Material shown
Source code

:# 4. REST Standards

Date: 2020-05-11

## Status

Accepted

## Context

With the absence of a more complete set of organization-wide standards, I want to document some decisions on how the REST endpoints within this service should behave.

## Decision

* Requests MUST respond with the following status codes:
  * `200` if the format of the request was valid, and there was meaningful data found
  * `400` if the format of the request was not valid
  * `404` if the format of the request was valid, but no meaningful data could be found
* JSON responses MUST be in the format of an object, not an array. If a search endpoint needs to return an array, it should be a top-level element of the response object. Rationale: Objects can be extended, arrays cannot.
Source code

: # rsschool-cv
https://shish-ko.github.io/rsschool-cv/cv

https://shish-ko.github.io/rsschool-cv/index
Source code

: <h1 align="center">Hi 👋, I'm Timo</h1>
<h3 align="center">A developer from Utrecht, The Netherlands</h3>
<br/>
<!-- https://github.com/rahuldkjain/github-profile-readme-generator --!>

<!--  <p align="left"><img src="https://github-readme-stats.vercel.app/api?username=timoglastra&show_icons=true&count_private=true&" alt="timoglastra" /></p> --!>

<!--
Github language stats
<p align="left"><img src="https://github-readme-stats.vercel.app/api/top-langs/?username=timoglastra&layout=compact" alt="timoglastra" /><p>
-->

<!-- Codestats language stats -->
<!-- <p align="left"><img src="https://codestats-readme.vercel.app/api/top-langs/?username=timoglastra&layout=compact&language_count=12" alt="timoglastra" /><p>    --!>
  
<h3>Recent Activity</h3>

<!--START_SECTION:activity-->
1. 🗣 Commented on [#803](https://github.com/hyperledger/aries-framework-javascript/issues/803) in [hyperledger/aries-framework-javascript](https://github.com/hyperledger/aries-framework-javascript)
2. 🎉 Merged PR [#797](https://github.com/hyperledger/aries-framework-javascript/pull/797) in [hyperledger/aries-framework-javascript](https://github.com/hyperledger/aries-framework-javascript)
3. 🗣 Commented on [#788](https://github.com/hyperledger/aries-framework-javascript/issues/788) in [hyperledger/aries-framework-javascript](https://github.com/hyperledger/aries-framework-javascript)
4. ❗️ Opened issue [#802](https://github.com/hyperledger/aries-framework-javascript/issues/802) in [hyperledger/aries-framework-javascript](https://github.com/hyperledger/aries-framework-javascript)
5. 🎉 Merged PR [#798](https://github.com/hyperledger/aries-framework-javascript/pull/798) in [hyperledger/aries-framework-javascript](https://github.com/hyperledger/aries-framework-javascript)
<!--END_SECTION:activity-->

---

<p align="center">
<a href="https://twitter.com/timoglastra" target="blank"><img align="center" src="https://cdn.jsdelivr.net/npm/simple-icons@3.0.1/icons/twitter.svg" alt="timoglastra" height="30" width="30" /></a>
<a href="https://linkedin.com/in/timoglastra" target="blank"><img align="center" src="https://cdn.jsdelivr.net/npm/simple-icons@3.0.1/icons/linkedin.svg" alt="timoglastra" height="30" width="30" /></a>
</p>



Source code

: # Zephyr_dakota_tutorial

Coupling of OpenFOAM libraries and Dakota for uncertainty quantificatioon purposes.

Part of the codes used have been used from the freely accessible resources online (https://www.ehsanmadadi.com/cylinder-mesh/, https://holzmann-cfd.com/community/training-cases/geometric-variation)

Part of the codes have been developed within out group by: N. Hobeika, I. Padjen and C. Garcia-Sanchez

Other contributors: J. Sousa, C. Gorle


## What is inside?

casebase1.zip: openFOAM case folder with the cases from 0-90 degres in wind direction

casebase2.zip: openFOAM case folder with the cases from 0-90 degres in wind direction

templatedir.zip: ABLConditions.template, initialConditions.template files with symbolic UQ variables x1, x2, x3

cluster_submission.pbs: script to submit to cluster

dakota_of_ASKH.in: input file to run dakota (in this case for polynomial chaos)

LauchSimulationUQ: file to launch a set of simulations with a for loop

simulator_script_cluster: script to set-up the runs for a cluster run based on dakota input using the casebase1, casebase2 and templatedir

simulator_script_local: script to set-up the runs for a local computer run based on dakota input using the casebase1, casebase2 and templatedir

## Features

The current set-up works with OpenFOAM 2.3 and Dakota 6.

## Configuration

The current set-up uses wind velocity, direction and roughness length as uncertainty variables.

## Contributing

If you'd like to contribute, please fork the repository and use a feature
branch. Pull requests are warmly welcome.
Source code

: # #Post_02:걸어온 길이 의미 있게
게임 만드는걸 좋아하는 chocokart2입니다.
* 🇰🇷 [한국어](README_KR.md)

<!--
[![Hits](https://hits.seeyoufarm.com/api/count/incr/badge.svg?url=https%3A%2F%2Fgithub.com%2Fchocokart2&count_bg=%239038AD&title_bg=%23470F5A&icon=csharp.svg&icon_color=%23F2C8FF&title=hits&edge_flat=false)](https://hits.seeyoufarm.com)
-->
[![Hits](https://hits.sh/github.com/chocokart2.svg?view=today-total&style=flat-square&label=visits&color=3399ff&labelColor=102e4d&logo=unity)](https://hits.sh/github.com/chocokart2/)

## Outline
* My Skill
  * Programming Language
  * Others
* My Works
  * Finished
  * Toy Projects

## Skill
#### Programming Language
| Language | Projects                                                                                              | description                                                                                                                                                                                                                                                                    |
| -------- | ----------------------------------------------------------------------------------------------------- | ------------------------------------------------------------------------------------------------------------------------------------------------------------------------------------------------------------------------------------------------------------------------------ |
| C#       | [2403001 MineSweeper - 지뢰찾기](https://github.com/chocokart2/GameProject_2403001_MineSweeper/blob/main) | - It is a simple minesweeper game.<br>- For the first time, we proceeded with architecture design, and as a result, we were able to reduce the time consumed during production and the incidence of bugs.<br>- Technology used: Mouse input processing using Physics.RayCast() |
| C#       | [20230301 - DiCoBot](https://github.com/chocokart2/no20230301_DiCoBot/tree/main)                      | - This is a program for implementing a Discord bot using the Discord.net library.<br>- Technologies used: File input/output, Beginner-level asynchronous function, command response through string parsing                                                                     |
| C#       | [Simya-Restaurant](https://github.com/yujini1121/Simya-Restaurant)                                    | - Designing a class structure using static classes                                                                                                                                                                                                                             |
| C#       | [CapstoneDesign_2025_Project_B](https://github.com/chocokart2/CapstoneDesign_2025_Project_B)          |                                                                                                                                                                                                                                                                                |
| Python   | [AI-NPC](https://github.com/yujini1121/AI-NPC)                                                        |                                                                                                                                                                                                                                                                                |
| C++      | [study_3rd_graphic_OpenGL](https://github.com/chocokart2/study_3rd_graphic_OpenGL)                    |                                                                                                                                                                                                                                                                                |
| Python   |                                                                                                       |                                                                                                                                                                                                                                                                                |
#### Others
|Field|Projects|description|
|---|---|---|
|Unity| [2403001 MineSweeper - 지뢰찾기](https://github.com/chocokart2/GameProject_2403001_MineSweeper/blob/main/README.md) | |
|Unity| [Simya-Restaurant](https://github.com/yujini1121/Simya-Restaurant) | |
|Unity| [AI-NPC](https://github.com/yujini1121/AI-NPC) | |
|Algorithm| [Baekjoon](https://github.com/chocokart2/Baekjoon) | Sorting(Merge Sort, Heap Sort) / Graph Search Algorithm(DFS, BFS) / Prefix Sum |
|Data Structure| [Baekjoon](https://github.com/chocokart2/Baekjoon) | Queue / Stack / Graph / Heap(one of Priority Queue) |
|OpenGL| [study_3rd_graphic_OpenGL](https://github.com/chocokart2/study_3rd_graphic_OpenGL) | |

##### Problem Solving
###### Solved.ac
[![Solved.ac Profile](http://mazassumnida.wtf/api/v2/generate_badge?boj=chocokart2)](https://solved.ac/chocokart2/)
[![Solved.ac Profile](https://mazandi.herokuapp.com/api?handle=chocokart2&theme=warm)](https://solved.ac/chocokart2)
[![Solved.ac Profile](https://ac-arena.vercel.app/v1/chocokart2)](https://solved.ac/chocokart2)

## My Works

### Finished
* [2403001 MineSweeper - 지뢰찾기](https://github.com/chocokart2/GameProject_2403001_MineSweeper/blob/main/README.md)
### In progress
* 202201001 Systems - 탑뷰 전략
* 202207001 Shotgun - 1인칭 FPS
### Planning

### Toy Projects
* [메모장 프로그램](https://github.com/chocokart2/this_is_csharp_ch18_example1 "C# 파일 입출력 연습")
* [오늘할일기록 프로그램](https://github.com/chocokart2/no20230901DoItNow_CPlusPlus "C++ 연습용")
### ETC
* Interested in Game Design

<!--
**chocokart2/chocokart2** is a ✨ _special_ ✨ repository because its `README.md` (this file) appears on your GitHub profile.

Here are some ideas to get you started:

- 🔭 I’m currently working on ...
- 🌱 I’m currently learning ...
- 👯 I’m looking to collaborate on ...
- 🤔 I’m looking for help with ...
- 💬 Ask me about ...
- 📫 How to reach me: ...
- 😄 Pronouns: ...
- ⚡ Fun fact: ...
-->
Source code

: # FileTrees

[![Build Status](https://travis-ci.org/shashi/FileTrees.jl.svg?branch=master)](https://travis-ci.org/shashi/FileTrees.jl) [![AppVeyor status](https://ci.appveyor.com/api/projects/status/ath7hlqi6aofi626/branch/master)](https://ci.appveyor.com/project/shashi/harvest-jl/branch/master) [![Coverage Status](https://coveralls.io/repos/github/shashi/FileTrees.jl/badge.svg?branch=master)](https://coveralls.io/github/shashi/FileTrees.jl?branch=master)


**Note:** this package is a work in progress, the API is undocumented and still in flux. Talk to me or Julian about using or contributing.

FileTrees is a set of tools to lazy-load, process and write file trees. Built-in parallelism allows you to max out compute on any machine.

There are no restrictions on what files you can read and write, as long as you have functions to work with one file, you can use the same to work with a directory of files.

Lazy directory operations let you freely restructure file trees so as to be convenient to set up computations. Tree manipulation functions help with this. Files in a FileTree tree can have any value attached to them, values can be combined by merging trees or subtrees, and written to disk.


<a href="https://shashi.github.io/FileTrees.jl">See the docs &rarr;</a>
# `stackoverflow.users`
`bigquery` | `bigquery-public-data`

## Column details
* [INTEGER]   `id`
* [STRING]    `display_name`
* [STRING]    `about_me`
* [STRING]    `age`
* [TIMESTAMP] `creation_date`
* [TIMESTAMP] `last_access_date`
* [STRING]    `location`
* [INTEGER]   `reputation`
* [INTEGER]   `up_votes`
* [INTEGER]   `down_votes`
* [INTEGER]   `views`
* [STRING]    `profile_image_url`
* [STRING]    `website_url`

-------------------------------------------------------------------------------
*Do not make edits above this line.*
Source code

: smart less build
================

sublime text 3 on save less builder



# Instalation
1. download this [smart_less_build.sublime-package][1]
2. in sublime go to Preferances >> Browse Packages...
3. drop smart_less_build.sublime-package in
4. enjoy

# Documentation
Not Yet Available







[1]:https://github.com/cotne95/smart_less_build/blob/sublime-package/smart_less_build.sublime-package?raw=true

Assignment
Each line in the data that holds the string "left" should be found and copied.

Expected output
<!--  <p align="left"><img src="https://github-readme-stats.vercel.app/api?username=timoglastra&show_icons=true&count_private=true&" alt="timoglastra" /></p> --!>
<p align="left"><img src="https://github-readme-stats.vercel.app/api/top-langs/?username=timoglastra&layout=compact" alt="timoglastra" /><p>
<!-- <p align="left"><img src="https://codestats-readme.vercel.app/api/top-langs/?username=timoglastra&layout=compact&language_count=12" alt="timoglastra" /><p>    --!>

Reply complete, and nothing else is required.